Reply only with how many lines below contain "brought".
--- Provided records ---
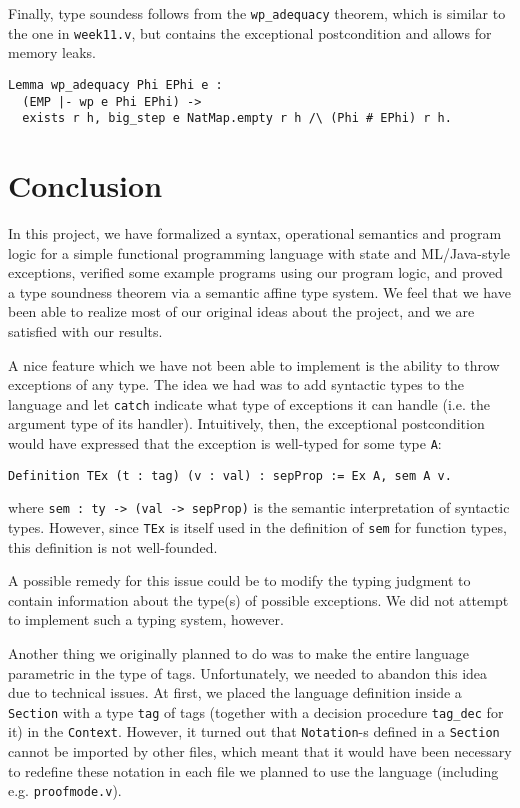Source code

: \documentclass{article}
\begin{document}
Finally, type soundess follows from the \texttt{wp\_adequacy} theorem, which is similar to the one in \texttt{week11.v},
but contains the exceptional postcondition and allows for memory leaks.
\begin{lstlisting}
Lemma wp_adequacy Phi EPhi e :
  (EMP |- wp e Phi EPhi) ->
  exists r h, big_step e NatMap.empty r h /\ (Phi # EPhi) r h.
\end{lstlisting}

\section{Conclusion}

In this project, we have formalized a syntax, operational semantics and program logic for a simple functional programming language
with state and ML/Java-style exceptions, verified some example programs using our program logic, and proved a type soundness theorem
via a semantic affine type system. We feel that we have been able to realize most of our original ideas about the project, and we are satisfied
with our results.

A nice feature which we have not been able to implement is the ability to throw exceptions of any type. The idea we had was to add syntactic types to the
language and let \texttt{catch} indicate what type of exceptions it can handle (i.e. the argument type of its handler). Intuitively, then, the exceptional
postcondition would have expressed that the exception is well-typed for some type \texttt{A}:
\begin{lstlisting}
Definition TEx (t : tag) (v : val) : sepProp := Ex A, sem A v.
\end{lstlisting}
where \texttt{sem : ty -> (val -> sepProp)} is the semantic interpretation of syntactic types. However, since \texttt{TEx} is itself used in the definition of
\texttt{sem} for function types, this definition is not well-founded.

A possible remedy for this issue could be to modify the typing judgment to contain information about the type(s) of possible exceptions. We did not attempt
to implement such a typing system, however.

Another thing we originally planned to do was to make the entire language parametric in the type of tags. Unfortunately, we needed to abandon this idea due
to technical issues. At first, we placed the language definition inside a \texttt{Section} with a type \texttt{tag} of tags
(together with a decision procedure \texttt{tag\_dec} for it) in the \texttt{Context}. However, it turned out that \texttt{Notation}-s defined in a \texttt{Section}
cannot be imported by other files, which meant that it would have been necessary to redefine these notation in each file we planned to use the language
(including e.g. \texttt{proofmode.v}).
\end{document}
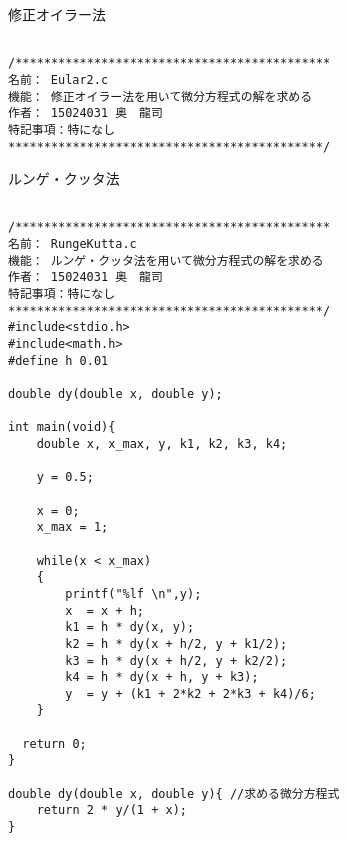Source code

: \documentclass[a4j,titlepage]{jarticle}
\begin{document}
\begin{breakitembox}[l]{修正オイラー法} \small
\begin{verbatim}

/********************************************
名前： Eular2.c
機能： 修正オイラー法を用いて微分方程式の解を求める
作者： 15024031 奥　龍司
特記事項：特になし
********************************************/

\end{verbatim}
\end{breakitembox}


\begin{breakitembox}[l]{ルンゲ・クッタ法} \small
\begin{verbatim}

/********************************************
名前： RungeKutta.c
機能： ルンゲ・クッタ法を用いて微分方程式の解を求める
作者： 15024031 奥　龍司
特記事項：特になし
********************************************/
#include<stdio.h>
#include<math.h>
#define h 0.01

double dy(double x, double y);

int main(void){
    double x, x_max, y, k1, k2, k3, k4;
    
    y = 0.5;
    
    x = 0;
    x_max = 1;
    
    while(x < x_max)
    {
        printf("%lf \n",y);
        x  = x + h;
        k1 = h * dy(x, y);
        k2 = h * dy(x + h/2, y + k1/2);
        k3 = h * dy(x + h/2, y + k2/2);
        k4 = h * dy(x + h, y + k3);
        y  = y + (k1 + 2*k2 + 2*k3 + k4)/6;
    }
    
  return 0;
}

double dy(double x, double y){ //求める微分方程式
    return 2 * y/(1 + x);
}
\end{verbatim}
\end{breakitembox}
\end{document}
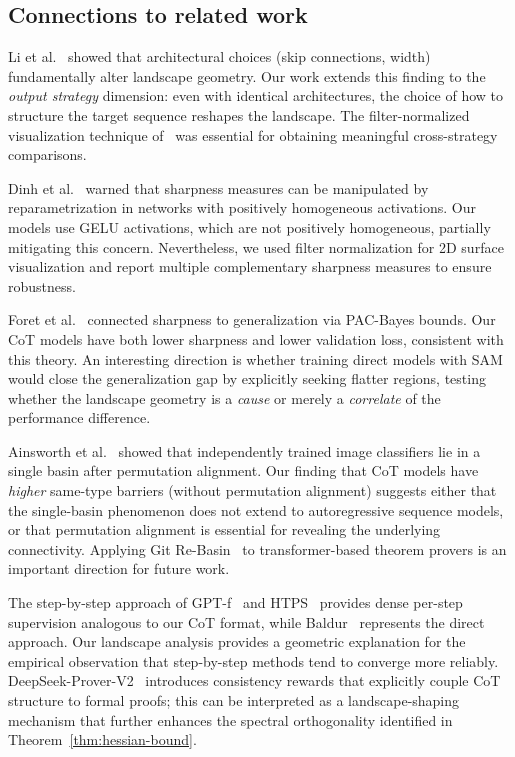 \subsection{Connections to related work}\label{subsec:related}

Li et al.~\cite{li2018visualizing} showed that architectural choices (skip
connections, width) fundamentally alter landscape geometry. Our work extends
this finding to the \emph{output strategy} dimension: even with identical
architectures, the choice of how to structure the target sequence reshapes the
landscape. The filter-normalized visualization technique of~\cite{li2018visualizing}
was essential for obtaining meaningful cross-strategy comparisons.

Dinh et al.~\cite{dinh2017sharp} warned that sharpness measures can be
manipulated by reparametrization in networks with positively homogeneous
activations. Our models use GELU activations, which are not positively
homogeneous, partially mitigating this concern. Nevertheless, we used
filter normalization for 2D surface visualization and report multiple
complementary sharpness measures to ensure robustness.

Foret et al.~\cite{foret2021sharpness} connected sharpness to generalization
via PAC-Bayes bounds. Our CoT models have both lower sharpness and lower
validation loss, consistent with this theory. An interesting direction is
whether training direct models with SAM would close the generalization gap by
explicitly seeking flatter regions, testing whether the landscape geometry is
a \emph{cause} or merely a \emph{correlate} of the performance difference.

Ainsworth et al.~\cite{ainsworth2023git} showed that independently trained
image classifiers lie in a single basin after permutation alignment.  Our
finding that CoT models have \emph{higher} same-type barriers (without
permutation alignment) suggests either that the single-basin phenomenon does
not extend to autoregressive sequence models, or that permutation alignment is
essential for revealing the underlying connectivity. Applying Git
Re-Basin~\cite{ainsworth2023git} to transformer-based theorem provers is an
important direction for future work.

The step-by-step approach of GPT-f~\cite{polu2020generative} and
HTPS~\cite{lample2022hypertree} provides dense per-step supervision analogous
to our CoT format, while Baldur~\cite{first2023baldur} represents the direct
approach. Our landscape analysis provides a geometric explanation for the
empirical observation that step-by-step methods tend to converge more reliably.
DeepSeek-Prover-V2~\cite{ren2025deepseek} introduces consistency rewards that
explicitly couple CoT structure to formal proofs; this can be interpreted as a
landscape-shaping mechanism that further enhances the spectral orthogonality
identified in Theorem~\ref{thm:hessian-bound}.

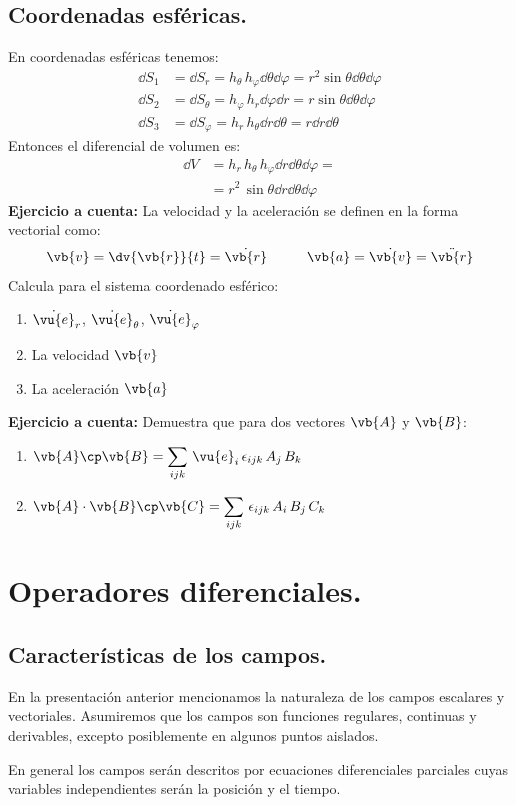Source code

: \subsection{Coordenadas esféricas.}
En coordenadas esféricas tenemos:
\begin{align*}
\dd{S_{1}} &= \dd{S_{r}} = h_{\theta} \, h_{\varphi} \dd{\theta} \dd{\varphi} = r^{2} \sin \theta \dd{\theta} \dd{\varphi} \\[0.5em]
\dd{S_{2}} &= \dd{S_{\theta}} = h_{\varphi} \, h_{r} \dd{\varphi} \dd{r} = r \sin \theta \dd{\theta} \dd{\varphi} \\[0.5em]
\dd{S_{3}} &= \dd{S_{\varphi}} = h_{r} \, h_{\theta} \dd{r} \dd{\theta} = r \dd{r} \dd{\theta}
\end{align*}
Entonces el diferencial de volumen es:
\begin{align*}
\dd{V} &= h_{r} \, h_{\theta} \, h_{\varphi} \dd{r} \dd{\theta} \dd{\varphi} = \\[0.5em]
&= r^{2} \, \sin \theta \dd{r} \dd{\theta} \dd{\varphi}
\end{align*}
\textbf{Ejercicio a cuenta:}
La velocidad y la aceleración se definen en la forma vectorial como:
\begin{align*}
\vb{v} = \dv{\vb{r}}{t} = \dot{\vb{r}} \hspace{1cm} \vb{a} = \dot{\vb{v}} = \ddot{\vb{r}}
\end{align*}
Calcula para el sistema coordenado esférico:
\begin{enumerate}
\item $\dot{\vu{e}}_{r}$, $\dot{\vu{e}}_{\theta}$, $\dot{\vu{e}}_{\varphi}$ 
\item La velocidad $\vb{v}$
\item La aceleración $\vb{a}$
\end{enumerate}
\textbf{Ejercicio a cuenta:} Demuestra que para dos vectores $\vb{A}$ y $\vb{B}$:
\begin{enumerate}
\item $\vb{A} \cp \vb{B} = \displaystyle \sum_{ijk} \, \vu{e}_{i} \, \epsilon_{ijk} \, A_{j} \, B_{k}$
\item $\vb{A} \cdot \vb{B} \cp \vb{C} = \displaystyle \sum_{ijk} \, \epsilon_{ijk} \, A_{i} \, B_{j} \, C_{k}$
\end{enumerate}
\section{Operadores diferenciales.}
\subsection{Características de los campos.}
En la presentación anterior mencionamos la naturaleza de los campos escalares y vectoriales. Asumiremos que los campos son funciones regulares, continuas y derivables, excepto posiblemente en algunos puntos aislados.
\par
En general los campos serán descritos por ecuaciones diferenciales parciales cuyas variables independientes serán la posición y el tiempo.
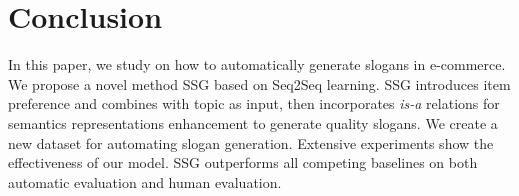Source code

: \section{Conclusion}
\label{sec:conclusion}

In this paper, we study on how to 
automatically generate slogans in e-commerce.
We propose a novel method SSG
based on Seq2Seq learning.
SSG introduces item preference 
and combines with topic as input,
then  incorporates \emph{is-a} relations for semantics representations enhancement to generate quality slogans.
We create a new dataset for automating slogan generation.
Extensive experiments show the effectiveness of our model.
SSG outperforms all competing baselines on both automatic evaluation and human evaluation.

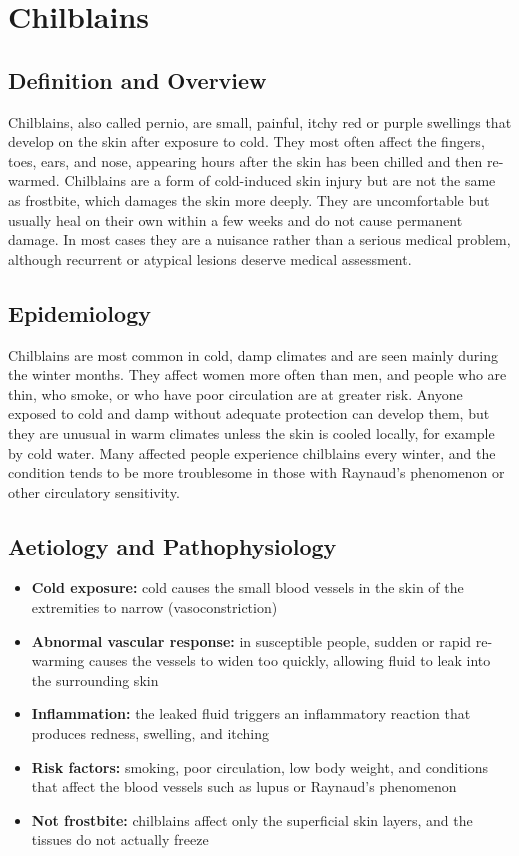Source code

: \chapter{Chilblains}

\section*{Definition and Overview}
Chilblains, also called pernio, are small, painful, itchy red or purple swellings that develop on the skin after exposure to cold. They most often affect the fingers, toes, ears, and nose, appearing hours after the skin has been chilled and then re-warmed. Chilblains are a form of cold-induced skin injury but are not the same as frostbite, which damages the skin more deeply. They are uncomfortable but usually heal on their own within a few weeks and do not cause permanent damage. In most cases they are a nuisance rather than a serious medical problem, although recurrent or atypical lesions deserve medical assessment.

\section*{Epidemiology}
Chilblains are most common in cold, damp climates and are seen mainly during the winter months. They affect women more often than men, and people who are thin, who smoke, or who have poor circulation are at greater risk. Anyone exposed to cold and damp without adequate protection can develop them, but they are unusual in warm climates unless the skin is cooled locally, for example by cold water. Many affected people experience chilblains every winter, and the condition tends to be more troublesome in those with Raynaud's phenomenon or other circulatory sensitivity.

\section*{Aetiology and Pathophysiology}
\begin{itemize}
    \item \textbf{Cold exposure:} cold causes the small blood vessels in the skin of the extremities to narrow (vasoconstriction)
    \item \textbf{Abnormal vascular response:} in susceptible people, sudden or rapid re-warming causes the vessels to widen too quickly, allowing fluid to leak into the surrounding skin
    \item \textbf{Inflammation:} the leaked fluid triggers an inflammatory reaction that produces redness, swelling, and itching
    \item \textbf{Risk factors:} smoking, poor circulation, low body weight, and conditions that affect the blood vessels such as lupus or Raynaud's phenomenon
    \item \textbf{Not frostbite:} chilblains affect only the superficial skin layers, and the tissues do not actually freeze
\end{itemize}

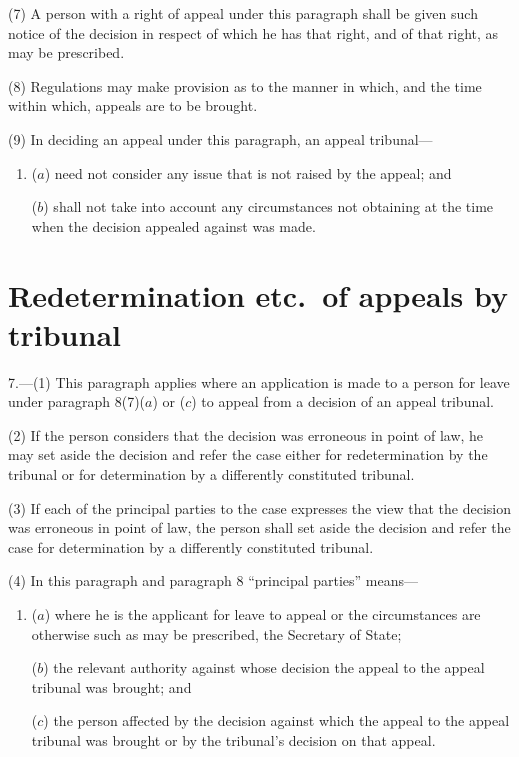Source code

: \documentclass[12pt,a4paper]{article}
\begin{document}
(7) A person with a right of appeal under this paragraph shall be given such notice of the decision in respect of which he has that right, and of that right, as may be prescribed.

(8) Regulations may make provision as to the manner in which, and the time within which, appeals are to be brought.

(9) In deciding an appeal under this paragraph, an appeal tribunal—
\begin{enumerate}\item[]
($a$) need not consider any issue that is not raised by the appeal; and

($b$) shall not take into account any circumstances not obtaining at the time when the decision appealed against was made.
\end{enumerate}

\section*{Redetermination etc.\ of appeals by tribunal}

7.---(1) This paragraph applies where an application is made to a person for leave under paragraph 8(7)($a$)  or ($c$)  to appeal from a decision of an appeal tribunal.

(2) If the person considers that the decision was erroneous in point of law, he may set aside the decision and refer the case either for redetermination by the tribunal or for determination by a differently constituted tribunal.

(3) If each of the principal parties to the case expresses the view that the decision was erroneous in point of law, the person shall set aside the decision and refer the case for determination by a differently constituted tribunal.

(4) In this paragraph and paragraph 8 “principal parties” means—
\begin{enumerate}\item[]
($a$) where he is the applicant for leave to appeal or the circumstances are otherwise such as may be prescribed, the Secretary of State;

($b$) the relevant authority against whose decision the appeal to the appeal tribunal was brought; and

($c$) the person affected by the decision against which the appeal to the appeal tribunal was brought or by the tribunal’s decision on that appeal.
\end{enumerate}
\end{document}
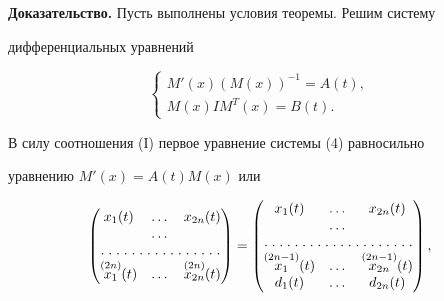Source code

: {\bf Доказательство.} Пусть выполнены условия теоремы. Решим систему 


дифференциальных уравнений


\begin{equation}


\begin{cases}


M'(x)(M(x))^{-1}=A(t), \\


M(x)I M^T(x)=B(t).


\end{cases}


\end{equation}





В силу соотношения (I) первое уравнение системы (4) равносильно


уравнению $M'(x)=A(t)M(x)$ или


\begin{equation}


\begin{pmatrix}


x_1(t) & \dotsc & x_{2n}(t) \\


\ & \dotsc & \ \\


\hdotsfor[1.5]{3}\\


\up{(2n)}{x_1}(t) & \dotsc & \up{(2n)}{x_{2n}}(t)


\end{pmatrix}


=


\begin{pmatrix}


x_1(t) & \dotsc & x_{2n}(t) \\


\ & \dotsc & \ \\


\hdotsfor[1.5]{3}\\


\up{(2n-1)}{x_1}(t) & \dotsc & \up{(2n-1)}{x_{2n}}(t) \\


d_1(t) & \dotsc & d_{2n}(t)


\end{pmatrix}


,


\end{equation}


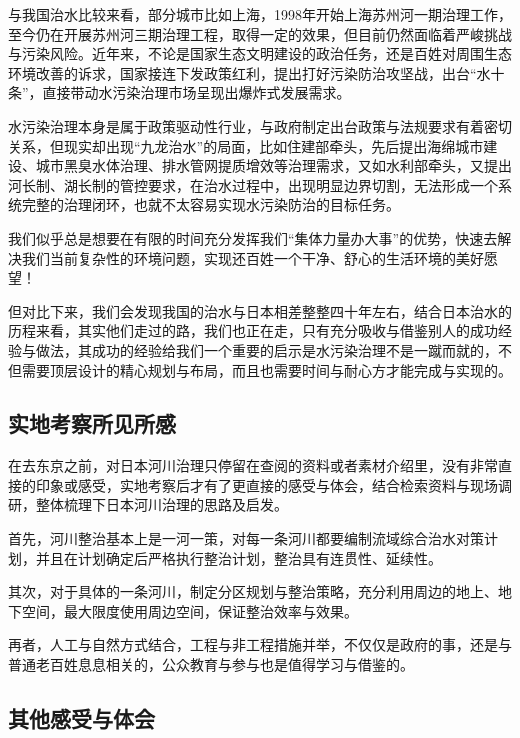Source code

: \documentclass[]{book}
\begin{document}
与我国治水比较来看，部分城市比如上海，1998年开始上海苏州河一期治理工作，至今仍在开展苏州河三期治理工程，取得一定的效果，但目前仍然面临着严峻挑战与污染风险。近年来，不论是国家生态文明建设的政治任务，还是百姓对周围生态环境改善的诉求，国家接连下发政策红利，提出打好污染防治攻坚战，出台``水十条''，直接带动水污染治理市场呈现出爆炸式发展需求。

水污染治理本身是属于政策驱动性行业，与政府制定出台政策与法规要求有着密切关系，但现实却出现``九龙治水''的局面，比如住建部牵头，先后提出海绵城市建设、城市黑臭水体治理、排水管网提质增效等治理需求，又如水利部牵头，又提出河长制、湖长制的管控要求，在治水过程中，出现明显边界切割，无法形成一个系统完整的治理闭环，也就不太容易实现水污染防治的目标任务。

我们似乎总是想要在有限的时间充分发挥我们``集体力量办大事''的优势，快速去解决我们当前复杂性的环境问题，实现还百姓一个干净、舒心的生活环境的美好愿望！

但对比下来，我们会发现我国的治水与日本相差整整四十年左右，结合日本治水的历程来看，其实他们走过的路，我们也正在走，只有充分吸收与借鉴别人的成功经验与做法，其成功的经验给我们一个重要的启示是水污染治理不是一蹴而就的，不但需要顶层设计的精心规划与布局，而且也需要时间与耐心方才能完成与实现的。

\hypertarget{ux5b9eux5730ux8003ux5bdfux6240ux89c1ux6240ux611f}{%
\subsection{实地考察所见所感}\label{ux5b9eux5730ux8003ux5bdfux6240ux89c1ux6240ux611f}}

在去东京之前，对日本河川治理只停留在查阅的资料或者素材介绍里，没有非常直接的印象或感受，实地考察后才有了更直接的感受与体会，结合检索资料与现场调研，整体梳理下日本河川治理的思路及启发。

首先，河川整治基本上是一河一策，对每一条河川都要编制流域综合治水对策计划，并且在计划确定后严格执行整治计划，整治具有连贯性、延续性。

其次，对于具体的一条河川，制定分区规划与整治策略，充分利用周边的地上、地下空间，最大限度使用周边空间，保证整治效率与效果。

再者，人工与自然方式结合，工程与非工程措施并举，不仅仅是政府的事，还是与普通老百姓息息相关的，公众教育与参与也是值得学习与借鉴的。

\hypertarget{ux5176ux4ed6ux611fux53d7ux4e0eux4f53ux4f1a}{%
\subsection{其他感受与体会}\label{ux5176ux4ed6ux611fux53d7ux4e0eux4f53ux4f1a}}
\end{document}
---
## Answer space
3